### AIM OF THE EXERCISE
For each line below that holds the word "MSDN", make a copy.

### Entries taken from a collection
- - - - -

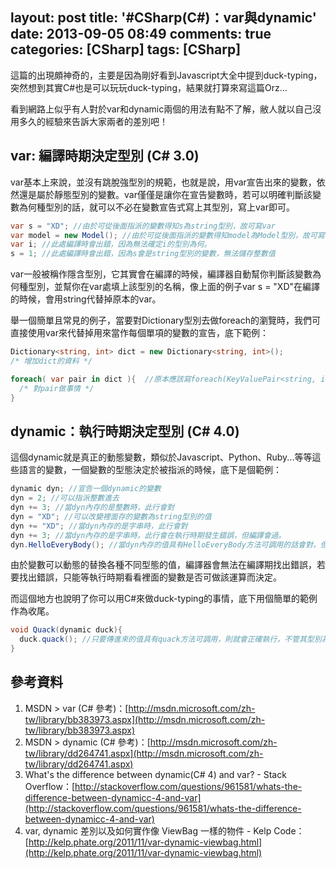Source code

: layout: post
title: '#CSharp(C#)：var與dynamic'
date: 2013-09-05 08:49
comments: true
categories: [CSharp]
tags: [CSharp]
---
這篇的出現頗神奇的，主要是因為剛好看到Javascript大全中提到duck-typing，突然想到其實C#也是可以玩玩duck-typing，結果就打算來寫這篇Orz...

看到網路上似乎有人對於var和dynamic兩個的用法有點不了解，敝人就以自己沒用多久的經驗來告訴大家兩者的差別吧！

## var: 編譯時期決定型別 (C# 3.0)
var基本上來說，並沒有跳脫強型別的規範，也就是說，用var宣告出來的變數，依然還是屬於靜態型別的變數。var僅僅是讓你在宣告變數時，若可以明確判斷該變數為何種型別的話，就可以不必在變數宣告式寫上其型別，寫上var即可。

```cs varExample.cs
var s = "XD"; //由於可從後面指派的變數得知s為string型別，故可寫var
var model = new Model(); //由於可從後面指派的變數得知model為Model型別，故可寫var
var i; //此處編譯時會出錯，因為無法確定i的型別為何。
s = 1; //此處編譯時會出錯，因為s會是string型別的變數，無法儲存整數值
```

var一般被稱作隱含型別，它其實會在編譯的時候，編譯器自動幫你判斷該變數為何種型別，並幫你在var處填上該型別的名稱，像上面的例子var s = "XD"在編譯的時候，會用string代替掉原本的var。

舉一個簡單且常見的例子，當要對Dictionary型別去做foreach的瀏覽時，我們可直接使用var來代替掉用來當作每個單項的變數的宣告，底下範例：
```cs dictionary.cs
Dictionary<string, int> dict = new Dictionary<string, int>();
/* 增加dict的資料 */

foreach( var pair in dict ){  //原本應該寫foreach(KeyValuePair<string, int> pair in dict)
  /* 對pair做事情 */
}
```

## dynamic：執行時期決定型別 (C# 4.0)
這個dynamic就是真正的動態變數，類似於Javascript、Python、Ruby...等等這些語言的變數，一個變數的型態決定於被指派的時候，底下是個範例：
```cs dynamicExample.cs
dynamic dyn; //宣告一個dynamic的變數
dyn = 2; //可以指派整數進去
dyn += 3; //當dyn內存的是整數時，此行會對
dyn = "XD"; //可以改變裡面存的變數為string型別的值
dyn += "XD"; //當dyn內存的是字串時，此行會對
dyn += 3; //當dyn內存的是字串時，此行會在執行時期發生錯誤，但編譯會過。
dyn.HelloEveryBody(); //當dyn內存的值具有HelloEveryBody方法可調用的話會對，但若沒有則在執行時期會錯，但編譯會過。
```

由於變數可以動態的替換各種不同型態的值，編譯器會無法在編譯期找出錯誤，若要找出錯誤，只能等執行時期看看裡面的變數是否可做該運算而決定。

而這個地方也說明了你可以用C#來做duck-typing的事情，底下用個簡單的範例作為收尾。
```cs quack.cs
void Quack(dynamic duck){
  duck.quack(); //只要傳進來的值具有quack方法可調用，則就會正確執行，不管其型別為何。
}
```

## 參考資料
1. MSDN > var (C# 參考)：[http://msdn.microsoft.com/zh-tw/library/bb383973.aspx](http://msdn.microsoft.com/zh-tw/library/bb383973.aspx)
2. MSDN > dynamic (C# 參考)：[http://msdn.microsoft.com/zh-tw/library/dd264741.aspx](http://msdn.microsoft.com/zh-tw/library/dd264741.aspx)
3. What's the difference between dynamic(C# 4) and var? - Stack Overflow：[http://stackoverflow.com/questions/961581/whats-the-difference-between-dynamicc-4-and-var](http://stackoverflow.com/questions/961581/whats-the-difference-between-dynamicc-4-and-var)
4. var, dynamic 差別以及如何實作像 ViewBag 一樣的物件 - Kelp Code：[http://kelp.phate.org/2011/11/var-dynamic-viewbag.html](http://kelp.phate.org/2011/11/var-dynamic-viewbag.html)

- - - - -

### EXPECTED ANSWER
1. MSDN > var (C# 參考)：[http://msdn.microsoft.com/zh-tw/library/bb383973.aspx](http://msdn.microsoft.com/zh-tw/library/bb383973.aspx)
2. MSDN > dynamic (C# 參考)：[http://msdn.microsoft.com/zh-tw/library/dd264741.aspx](http://msdn.microsoft.com/zh-tw/library/dd264741.aspx)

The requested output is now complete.